Your entire team has been working fiercely to score that sales win with a prized enterprise prospect. It could quite literally be a game changer for your company. You’ve been pursuing the deal for six months and have carefully made your way through the buyer network, crafted a client-focused solution and sunk in a liberal amount of energy, time and, of course, money. As so often happens, you get the call on Friday afternoon. With that verbal the verdict is in–it’s a won deal! After you express your thanks and agree to a final wrap-up and contract signing meeting the following Tuesday morning, the conversation with your soon-to-be new client is wrapped up. You set up a quick call with your team to share the good news, and feelings of relief, elation, anticipation and maybe even a little surprise flood through you.
Now’s the time. The time to show your professionalism and your poise. The time to hold off on that barroom celebration with the team. The time to refrain from email blasts and ecstatic announcements in posts on every social platform known to man. And the time to share that same guidance with your teammates. Of course, it’s certainly appropriate to savor the moment and to share some measured internal congratulations but there should be no popping of the corks. Not just yet.
Remember, it’s not a sales win until it’s in. The deal is not done until the deal is done. Viral declarations of victory, while immensely satisfying, could be counterproductive as well as unprofessional. Those types of global broadcasts go to everyone, including not only your friends but your competitors, some of whom may not yet have been informed of their loss. And they go to your executives, your clients and likely also by some of the buyers from your not-quite-yet account.
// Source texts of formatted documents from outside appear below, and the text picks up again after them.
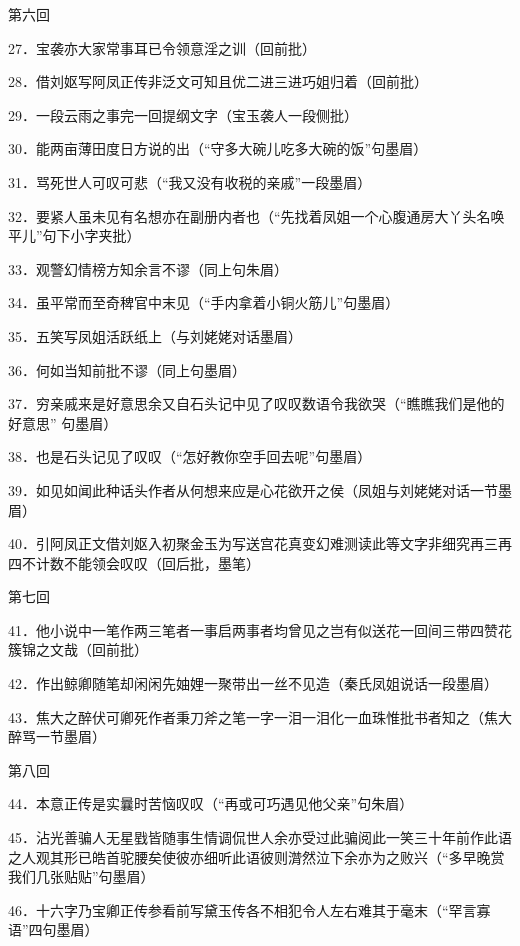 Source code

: 第六回

27．宝袭亦大家常事耳已令领意淫之训{（\kaishu 回前批）}

28．借刘妪写阿凤正传非泛文可知且优二进三进巧姐归着{（\kaishu 回前批）}

29．一段云雨之事完一回提纲文字{（\kaishu 宝玉袭人一段侧批）}

30．能两亩薄田度日方说的出{（\kaishu ``守多大碗儿吃多大碗的饭''句墨眉）}

31．骂死世人可叹可悲{（\kaishu ``我又没有收税的亲戚''一段墨眉）}

32．要紧人虽未见有名想亦在副册内者也{（\kaishu ``先找着凤姐一个心腹通房大丫头名唤平儿''句下小字夹批）}

33．观警幻情榜方知余言不谬{（\kaishu 同上句朱眉）}

34．虽平常而至奇稗官中末见{（\kaishu ``手内拿着小铜火筋儿''句墨眉）}

35．五笑写凤姐活跃纸上{（\kaishu 与刘姥姥对话墨眉）}

36．何如当知前批不谬{（\kaishu 同上句墨眉）}

37．穷亲戚来是好意思余又自石头记中见了叹叹数语令我欲哭{（\kaishu ``瞧瞧我们是他的好意思''
句墨眉）}

38．也是石头记见了叹叹{（\kaishu ``怎好教你空手回去呢''句墨眉）}

39．如见如闻此种话头作者从何想来应是心花欲开之侯{（\kaishu 凤姐与刘姥姥对话一节墨眉）}

40．引阿凤正文借刘妪入初聚金玉为写送宫花真变幻难测读此等文字非细究再三再四不计数不能领会叹叹{（\kaishu 回后批，墨笔）}

第七回

41．他小说中一笔作两三笔者一事启两事者均曾见之岂有似送花一回间三带四赞花簇锦之文哉{（\kaishu 回前批）}

42．作出鲸卿随笔却闲闲先妯娌一聚带出一丝不见造{（\kaishu 秦氏凤姐说话一段墨眉）}

43．焦大之醉伏可卿死作者秉刀斧之笔一字一泪一泪化一血珠惟批书者知之{（\kaishu 焦大醉骂一节墨眉）}

第八回

44．本意正传是实曩时苦恼叹叹{（\kaishu ``再或可巧遇见他父亲''句朱眉）}

45．沾光善骗人无星戥皆随事生情调侃世人余亦受过此骗阅此一笑三十年前作此语之人观其形已皓首驼腰矣使彼亦细听此语彼则潸然泣下余亦为之败兴{（\kaishu ``多早晚赏我们几张贴贴''句墨眉）}

46．十六字乃宝卿正传参看前写黛玉传各不相犯令人左右难其于毫末{（\kaishu ``罕言寡语''四句墨眉）}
And while everything next Tuesday morning will likely go well, you just might be sitting across the table from some individuals you hadn’t met during the pursuit. And perhaps these representatives from the account’s contracts and/or legal teams know that you’ve gone wildly public, boasting of your win. And that could just cost you some leverage, some bargaining power at the table. Why? Because, remember, everyone knows about your big win. As such, negotiating an item or two might put you in a position where you feel compelled to give up a bit of margin here and there to make sure that everything gets wrapped up quickly and without conflict. You can be assured that it’ll definitely be in the back of your mind. While you’re wishing that you had only held off on those Friday broadcasts.
So, be professional and poised after a win. More than anything, just be smart. And act like you’ve been there before.